All at once his position had shifted and he knew that something awful
had happened. He could not yet make out what had happened, when the
white legs of a chestnut horse flashed by close to him, and Mahotin
passed at a swift gallop. Vronsky was touching the ground with one
foot, and his mare was sinking on that foot. He just had time to free
his leg when she fell on one side, gasping painfully, and, making vain
efforts to rise with her delicate, soaking neck, she fluttered on the
ground at his feet like a shot bird. The clumsy movement made by
Vronsky had broken her back. But that he only knew much later. At that
moment he knew only that Mahotin had flown swiftly by, while he stood
staggering alone on the muddy, motionless ground, and Frou-Frou lay
gasping before him, bending her head back and gazing at him with her
exquisite eyes. Still unable to realize what had happened, Vronsky
tugged at his mare’s reins. Again she struggled all over like a fish,
and her shoulders setting the saddle heaving, she rose on her front
legs but unable to lift her back, she quivered all over and again fell
on her side. With a face hideous with passion, his lower jaw trembling,
and his cheeks white, Vronsky kicked her with his heel in the stomach
and again fell to tugging at the rein. She did not stir, but thrusting
her nose into the ground, she simply gazed at her master with her
speaking eyes.
“A—a—a!” groaned Vronsky, clutching at his head. “Ah! what have I
done!” he cried. “The race lost! And my fault! shameful, unpardonable!
And the poor darling, ruined mare! Ah! what have I done!”
A crowd of men, a doctor and his assistant, the officers of his
regiment, ran up to him. To his misery he felt that he was whole and
unhurt. The mare had broken her back, and it was decided to shoot her.

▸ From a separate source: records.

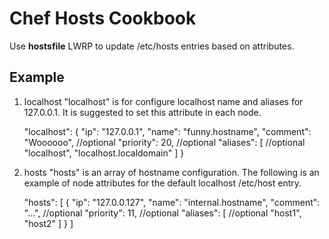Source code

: Chef Hosts Cookbook
===================

Use **hostsfile** LWRP to update /etc/hosts entries based on attributes.

## Example

1. localhost
  "localhost" is for configure localhost name and aliases for 127.0.0.1. It is suggested to set this attribute in each node.

      "localhost": {
        "ip": "127.0.0.1",
        "name": "funny.hostname",
        "comment": "Woooooo", //optional
        "priority": 20,       //optional
        "aliases": [          //optional
          "localhost",
          "localhost.localdomain"
        ]
      }

2. hosts
  "hosts" is an array of hostname configuration. The following is an example of node attributes for the default localhost /etc/host entry.

      "hosts": [
        {
          "ip": "127.0.0.127",
          "name": "internal.hostname",
          "comment": "...", //optional
          "priority": 11,   //optional
          "aliases": [      //optional
            "host1",
            "host2"
          ]
        }
      ]

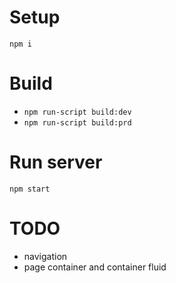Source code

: # Setup
`npm i`

# Build
- `npm run-script build:dev`
- `npm run-script build:prd`

# Run server
`npm start`

# TODO
- navigation
- page container and container fluid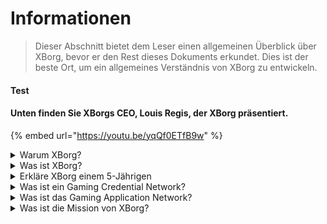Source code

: # Informationen

> Dieser Abschnitt bietet dem Leser einen allgemeinen Überblick über XBorg, bevor er den Rest dieses Dokuments erkundet. Dies ist der beste Ort, um ein allgemeines Verständnis von XBorg zu entwickeln.

#### Test

#### Unten finden Sie XBorgs CEO, Louis Regis, der XBorg präsentiert.

{% embed url="https://youtu.be/yqQf0ETfB9w" %}

<details>

<summary>Warum XBorg?</summary>

In der heutigen Gesellschaft, in der Freizeit immer reichlicher vorhanden ist, verbringen Spieler unzählige Stunden in Gaming-Welten. Doch die aus diesen Erfahrungen generierten Daten werden oft unterschätzt und über verschiedene Spiele hinweg fragmentiert. XBorg erkennt den Wert der Zeit der Spieler und strebt danach, ihre Daten sinnvoll und wertvoll zu machen.

Das Problem der fragmentierten Spielerdaten wird dadurch verschärft, dass Spieler nicht immer für ihren Beitrag zum Erfolg eines Spiels belohnt werden. Obwohl sie ein integraler Bestandteil des Gaming-Ökosystems sind, nehmen Spieler oft keinen Wert wahr, der durch ihr Gameplay generiert wird. Dieses bedeutende Problem betrifft unzählige Spieler und erfordert eine Lösung.

</details>

<details>

<summary>Was ist XBorg?</summary>

XBorg revolutioniert die Gaming-Branche, indem es Spielern ermöglicht, ihre digitale Gaming-Identität über ein Credential-Netzwerk zu erstellen. Es ebnet den Weg für eine neue Generation von verbesserten Gaming-Anwendungen und Anwendungsfällen.

Mit dem Potenzial, Millionen von Spielern in das Web3-Ökosystem einzubinden, wird XBorg die Zukunft des Gamings, wie wir es kennen, verändern.

XBorg wird von den besten Marken und Investoren in Web3 unterstützt und beherbergt die wettbewerbsfähigsten Spieler im Web3-Gaming.

</details>

<details>

<summary>Erkläre XBorg einem 5-Jährigen</summary>

Hey, kleiner Freund! Hast du schon mal Spiele auf deinem Tablet oder Handy gespielt? Nun, es gibt etwas ganz Neues namens XBorg, das dein Spielerlebnis noch spaßiger machen wird!

XBorg ist wie ein besonderes Werkzeug, mit dem du deinen eigenen digitalen Charakter erstellen kannst, mit dem du Spiele spielen kannst. Es ist wie dein eigener Superheld!

Und das Beste daran ist, dass dein Superheld dir auch Superkräfte in anderen coolen Gaming-Anwendungen verleiht. Es ist, als ob man jedem Gamer auf dem Planeten Superkräfte gibt.

XBorg wird von einigen wirklich wichtigen und klugen Leuten unterstützt, die glauben, dass es die Art und Weise, wie wir in Zukunft Spiele spielen, verändern wird. Also mach dich bereit, denn XBorg wird eine wirklich große Sache sein!

</details>

<details>

<summary>Was ist ein Gaming Credential Network?</summary>

Das Credential-Netzwerk ist wie ein persönlicher Gaming-Datenhub für jeden Spieler. Es aggregiert alle Gaming-Credentials eines Spielers aus verschiedenen Spielen und Apps zu einer ID, wie z.B. seine Leistung in einem Spiel, die Gaming-Communitys, denen er angehört, und die Anzahl der gewonnenen Turniere. Es ist die digitale Identität der Spieler.

Unser System erfasst drei Arten von Benutzerdaten:

1. Esports-Engagement
2. Gaming-Leistung
3. Soziale/Fan-Aktivität

Wir sammeln diese Daten von beliebten Plattformen wie Steam, FaceIt, Riot Games, Twitter, Discord und On-Chain-Quellen.

Um es technisch auszudrücken, verwendet das Gaming Credential Network die soulbound Tokens der Spieler (nicht übertragbare NFTs), um ihre Metriken sicher zu speichern. Unser fortschrittlicher Datenaggregator, XBorg, stellt sicher, dass Gamer ihre Daten vollständig besitzen.

Das Credential-Netzwerk ist der Baustein, der die Erstellung von verbesserten Gaming-Anwendungen und Spielen ermöglicht, die mit der Identität der Spieler verbunden sind.

Stell dir also das Lens-Protokoll für Gaming vor.

</details>

<details>

<summary>Was ist das Gaming Application Network?</summary>

Das Gaming Application Network ist eine Sammlung von Gaming-Anwendungen, die die digitale Identität eines Spielers nutzen. Unser Credential-Netzwerk kann verwendet werden, um fortschrittlichere Gaming-Anwendungen zu erstellen, wie z.B. eine Turnierplattform, die Spieler basierend auf ihrer Geschichte zusammenbringt, einen GameFi soulbound Launchpad oder eine Gaming-Dating-App, die Spieler basierend auf ihren Credentials zusammenbringt. Marken können dieses Netzwerk auch für die Benutzerakquise basierend auf Spielerdaten nutzen. Das Gaming Application Network bietet endlose Möglichkeiten für ein persönlicheres und angenehmeres Spielerlebnis.

Wir beabsichtigen, die Nutzung des Credential-Netzwerks so zu gestalten, dass Entwickler neue coole Apps erstellen können :)

</details>

<details>

<summary>Was ist die Mission von XBorg?</summary>

Unsere Mission bei XBorg ist es, Spielern weltweit Möglichkeiten zur Eigentumsübertragung, Governance und überlegenen Benutzererfahrungen zu bieten. Wir sind fest davon überzeugt, dass die Zukunft des Gamings in den Händen der Spieler liegt, und wir sind bestrebt, die Plattform zu sein, auf der sie neue Anwendungsfälle für die Gaming-Branche erstellen und besitzen können.

Bei XBorg haben die Bedürfnisse unserer Spieler oberste Priorität, und wir streben danach, eine Umgebung zu schaffen, die Zusammenarbeit, offene Governance, Dezentralisierung und Innovation fördert. Unser Ziel ist es, eine globale Gemeinschaft von Gamern aufzubauen, die ihre Spielerlebnisse selbst in die Hand nehmen, ihre eigenen Anwendungen erstellen und zum Wachstum der Branche beitragen können.

Wir sind entschlossen, dies zu erreichen, indem wir eng mit unseren Spielern zusammenarbeiten, um eine bessere Welt für Gamer überall zu schaffen.

</details>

Vronsky could not answer questions, could not speak to anyone. He
turned, and without picking up his cap that had fallen off, walked away
from the race course, not knowing where he was going. He felt utterly
wretched. For the first time in his life he knew the bitterest sort of
misfortune, misfortune beyond remedy, and caused by his own fault.
Yashvin overtook him with his cap, and led him home, and half an hour
later Vronsky had regained his self-possession. But the memory of that
race remained for long in his heart, the cruelest and bitterest memory
of his life.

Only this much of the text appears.